Connecticut lies at the rough transition zone between the southern end of the humid continental climate, and the northern portion of the humid subtropical climate. Northern Connecticut generally experiences a climate with cold winters with moderate snowfall and hot, humid summers. Far southern and coastal Connecticut has a climate with cool winters with a mix of rain and infrequent snow, and the long hot and humid summers typical of the middle and lower East Coast.

=== Precipitation ===
Connecticut sees a fairly even precipitation pattern with rainfall/snowfall spread throughout the 12 months. Connecticut averages 56% of possible sunshine (higher than the U.S. national average), averaging 2,400 hours of sunshine annually. On average, about one third of days in the state see some amount of precipitation each year. Occasionally, some months may see extremes in precipitation, either much higher or lower than normal. There have been several floods throughout Connecticut's history.

Early spring can range from slightly cool (40s to low 50s °F / 4.4 to 10 °C) to warm (65 to 70 F), while mid and late spring (late April/May) is warm. By late May, the building Bermuda High creates a southerly flow of warm and humid tropical air, bringing hot weather conditions throughout the state. Average highs are 81 F in New London and 85 F in Windsor Locks at the peak of summer in late July. On occasion, heat waves with highs from 90 to 100 °F occur across Connecticut. Connecticut's record high temperature is 106 F which occurred in Danbury on July 15, 1995. Although summers are sunny in Connecticut, quick moving summer thunderstorms can bring brief downpours with thunder and lightning. Occasionally these thunderstorms can be severe, and the state usually averages one tornado per year. During hurricane season, the remains of tropical cyclones occasionally affect the region, though a direct hit is rare. Some notable hurricanes to impact the state include the 1938 New England hurricane, Hurricane Carol in 1954, Hurricane Sandy in 2012, and Hurricane Isaias in 2020.

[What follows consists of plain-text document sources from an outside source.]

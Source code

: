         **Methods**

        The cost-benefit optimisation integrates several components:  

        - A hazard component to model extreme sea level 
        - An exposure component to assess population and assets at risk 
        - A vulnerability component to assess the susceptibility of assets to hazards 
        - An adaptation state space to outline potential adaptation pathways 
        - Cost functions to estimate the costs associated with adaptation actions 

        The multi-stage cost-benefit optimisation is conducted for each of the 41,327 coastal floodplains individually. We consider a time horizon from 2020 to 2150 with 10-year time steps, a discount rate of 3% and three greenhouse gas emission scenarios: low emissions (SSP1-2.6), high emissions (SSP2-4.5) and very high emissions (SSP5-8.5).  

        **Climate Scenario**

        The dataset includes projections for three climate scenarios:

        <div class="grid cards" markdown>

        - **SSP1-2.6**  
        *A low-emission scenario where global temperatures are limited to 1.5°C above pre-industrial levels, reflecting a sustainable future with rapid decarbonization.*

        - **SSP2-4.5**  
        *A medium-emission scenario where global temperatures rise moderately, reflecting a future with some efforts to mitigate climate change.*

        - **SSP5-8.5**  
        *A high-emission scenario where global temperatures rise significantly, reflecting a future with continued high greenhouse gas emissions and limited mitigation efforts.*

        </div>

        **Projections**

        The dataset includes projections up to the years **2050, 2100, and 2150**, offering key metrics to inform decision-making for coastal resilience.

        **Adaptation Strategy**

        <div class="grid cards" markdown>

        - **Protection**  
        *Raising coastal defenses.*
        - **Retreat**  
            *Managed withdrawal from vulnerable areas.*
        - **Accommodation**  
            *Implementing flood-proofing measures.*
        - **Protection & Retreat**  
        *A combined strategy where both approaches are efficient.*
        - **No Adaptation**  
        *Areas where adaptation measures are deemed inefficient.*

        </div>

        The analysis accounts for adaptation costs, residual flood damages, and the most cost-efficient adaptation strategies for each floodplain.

Weather commonly associated with the fall season typically begins in October and lasts to the first days of December. Daily high temperatures in October and November range from the 50s to 60s (Fahrenheit) with nights in the 40s and upper 30s. Colorful foliage begins across northern parts of the state in early October and moves south and east reaching southeast Connecticut by early November. Far southern and coastal areas, however, have more oak and hickory trees (and fewer maples) and are often less colorful than areas to the north. By December daytime highs are in the 40s °F for much of the state, and average overnight lows are below freezing.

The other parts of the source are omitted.